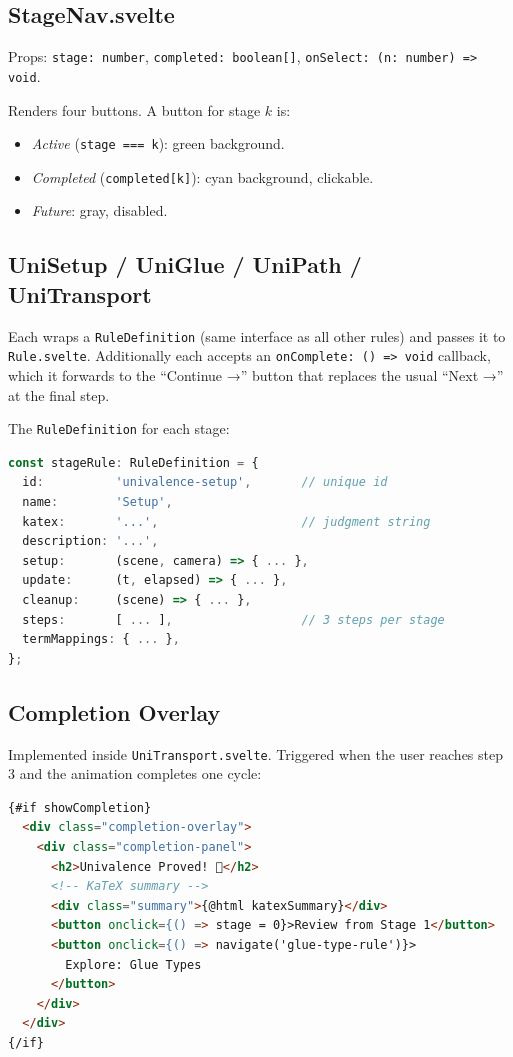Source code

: \documentclass[11pt,a4paper]{article}
\begin{document}
\subsection{StageNav.svelte}

Props: \texttt{stage: number}, \texttt{completed: boolean[]},
\texttt{onSelect: (n: number) => void}.

Renders four buttons.  A button for stage $k$ is:
\begin{itemize}
  \item \textit{Active} (\texttt{stage === k}): green background.
  \item \textit{Completed} (\texttt{completed[k]}): cyan background, clickable.
  \item \textit{Future}: gray, disabled.
\end{itemize}

\subsection{UniSetup / UniGlue / UniPath / UniTransport}

Each wraps a \texttt{RuleDefinition} (same interface as all other rules) and
passes it to \texttt{Rule.svelte}. Additionally each accepts an
\texttt{onComplete: () => void} callback, which it forwards to the ``Continue
→'' button that replaces the usual ``Next →'' at the final step.

The \texttt{RuleDefinition} for each stage:
\begin{lstlisting}[language=typescript]
const stageRule: RuleDefinition = {
  id:          'univalence-setup',       // unique id
  name:        'Setup',
  katex:       '...',                    // judgment string
  description: '...',
  setup:       (scene, camera) => { ... },
  update:      (t, elapsed) => { ... },
  cleanup:     (scene) => { ... },
  steps:       [ ... ],                  // 3 steps per stage
  termMappings: { ... },
};
\end{lstlisting}

\subsection{Completion Overlay}

Implemented inside \texttt{UniTransport.svelte}. Triggered when the user
reaches step 3 and the animation completes one cycle:

\begin{lstlisting}[language=html]
{#if showCompletion}
  <div class="completion-overlay">
    <div class="completion-panel">
      <h2>Univalence Proved! 🎉</h2>
      <!-- KaTeX summary -->
      <div class="summary">{@html katexSummary}</div>
      <button onclick={() => stage = 0}>Review from Stage 1</button>
      <button onclick={() => navigate('glue-type-rule')}>
        Explore: Glue Types
      </button>
    </div>
  </div>
{/if}
\end{lstlisting}
\end{document}

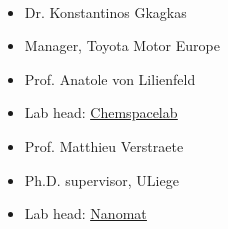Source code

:\documentclass[10pt,a4paper,ragged2e,withhyper]{altacv}
\begin{document}
\begin{paracol}{2}
\\



\newpage

\begin{itemize}
\item Dr. Konstantinos Gkagkas \hfill \href{mailto:konstantinos.gkagkas@toyota-europe.com}{\faEnvelope}
\item[] Manager, Toyota Motor Europe 
\item Prof. Anatole von Lilienfeld\hfill \href{mailto:anatole.vonlilienfeld@utoronto.ca}{\faEnvelope}
\item[] Lab head: \href{https://chemspacelab.chem.utoronto.ca}{\underline{Chemspacelab}}
\item Prof. Matthieu Verstraete \hfill \href{mailto:Matthieu.Verstraete@uliege.be}{\faEnvelope}
\item[] Ph.D. supervisor, ULiege
\item[] Lab head: \href{http://www.nanomat.ulg.ac.be/}{\underline{Nanomat}}
\end{itemize}




\end{paracol}
\end{document}
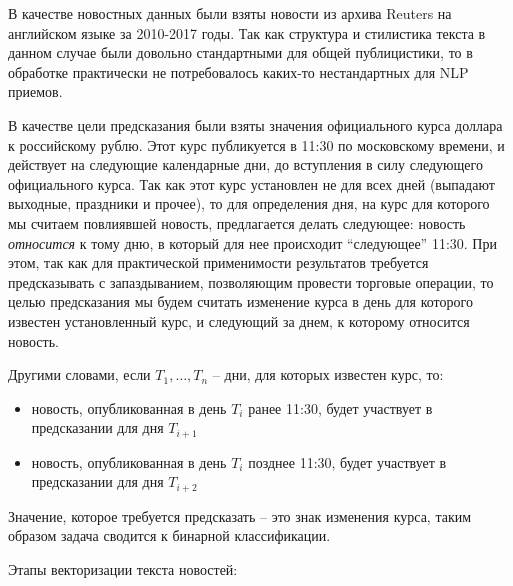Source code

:\documentclass[pdftex,ptm,12pt,a4paper]{report}
\begin{document}
В качестве новостных данных были взяты новости из архива Reuters на английском языке за 2010-2017 годы.
Так как структура и стилистика текста в данном случае были довольно стандартными для общей публицистики,
то в обработке практически не потребовалось каких-то нестандартных для NLP приемов.

В качестве цели предсказания были взяты значения официального курса доллара к российскому рублю. Этот курс публикуется 
в 11:30 по московскому времени, и действует на следующие календарные дни, до вступления в силу следующего
официального курса. Так как этот курс установлен не для всех дней (выпадают выходные, праздники и прочее),
то для определения дня, на курс для которого мы считаем повлиявшей новость, предлагается делать следующее:
новость \textit{относится} к тому дню, в который для нее происходит ``следующее'' 11:30. При этом, так как для практической
применимости результатов требуется предсказывать с запаздыванием, позволяющим провести торговые операции,
то целью предсказания мы будем считать изменение курса в день для которого известен установленный курс, и
следующий за днем, к которому относится новость.

Другими словами, если $T_1,\ldots , T_n$ -- дни, для которых известен курс, то:
\begin{itemize}
\item новость, опубликованная в день $T_i$ ранее 11:30, будет участвует в предсказании для дня $T_{i+1}$
\item новость, опубликованная в день $T_i$ позднее 11:30, будет участвует в предсказании для дня $T_{i+2}$
\end{itemize}

Значение, которое требуется предсказать -- это знак изменения курса, таким образом задача сводится к бинарной классификации.

Этапы векторизации текста новостей:
\end{document}
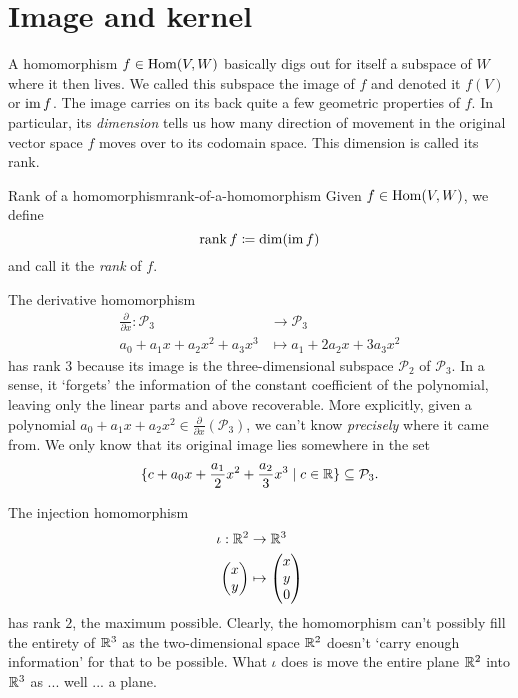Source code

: \section{Image and kernel}
\label{sec:image-and-kernel}

A homomorphism $f \in \operatorname{Hom}(V,W)$ basically digs out for itself a subspace of $W$
where it then lives. We called this subspace the image of $f$ and denoted it
$f(V)$ or $\operatorname{im} f$. The image carries on its back quite a few geometric
properties of $f$. In particular, its \emph{dimension} tells us how many
direction of movement in the original vector space $f$ moves over to its
codomain space. This dimension is called its rank.

\begin{definition}{Rank of a homomorphism}{rank-of-a-homomorphism}
 Given $f \in \operatorname{Hom}(V,W)$, we define
 \[
  \operatorname{rank} f \coloneqq \dim(\operatorname{im} f)
 \]
 and call it the \emph{rank} of $f$.
\end{definition}
\begin{example}{}{}
 The derivative homomorphism
 \begin{align*}
  \frac{\partial }{\partial x}: \mathcal{P}_3 &\to \mathcal{P}_3\\
  a_0 + a_1x + a_2x^2 + a_3x^3 & \mapsto a_1 + 2a_2x + 3a_3x^2
 \end{align*}
 has rank $3$ because its image is the three-dimensional subspace
 $\mathcal{P}_2$ of $\mathcal{P}_3$. In a sense, it `forgets' the information of
 the constant coefficient of the polynomial, leaving only the linear parts and
 above recoverable. More explicitly, given a polynomial $a_0 + a_1x + a_2x^2 \in
 \frac{\partial }{\partial x}(\mathcal{P}_3)$, we can't know \emph{precisely}
 where it came from. We only know that its original image lies somewhere in the
 set
 \[
  \{c + a_0x + \frac{a_1}{2}x^2 + \frac{a_2}{3}x^3 \mid c \in \mathbb{R}\} \subseteq
  \mathcal{P}_3.
 \]
\end{example}
\begin{example}{}{}
 The injection homomorphism
 \begin{align*}
  \iota: \mathbb{R}^2 &\to \mathbb{R}^3\\
  \begin{pmatrix}
   x\\
   y
  \end{pmatrix}
              & \mapsto 
  \begin{pmatrix}
   x\\
   y\\
   0
  \end{pmatrix}
 \end{align*}
 has rank $2$, the maximum possible. Clearly, the homomorphism can't possibly
 fill the entirety of $\mathbb{R}^3$ as the two-dimensional space $\mathbb{R}^2$ doesn't `carry
 enough information' for that to be possible. What $\iota$ does is move the
 entire plane $\mathbb{R}^2$ into $\mathbb{R}^3$ as ... well ... a plane.
\end{example}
□ □ □ □ □
Scan the material above for the string "официального", returning each line that contains it.

В качестве цели предсказания были взяты значения официального курса доллара к российскому рублю. Этот курс публикуется 
официального курса. Так как этот курс установлен не для всех дней (выпадают выходные, праздники и прочее),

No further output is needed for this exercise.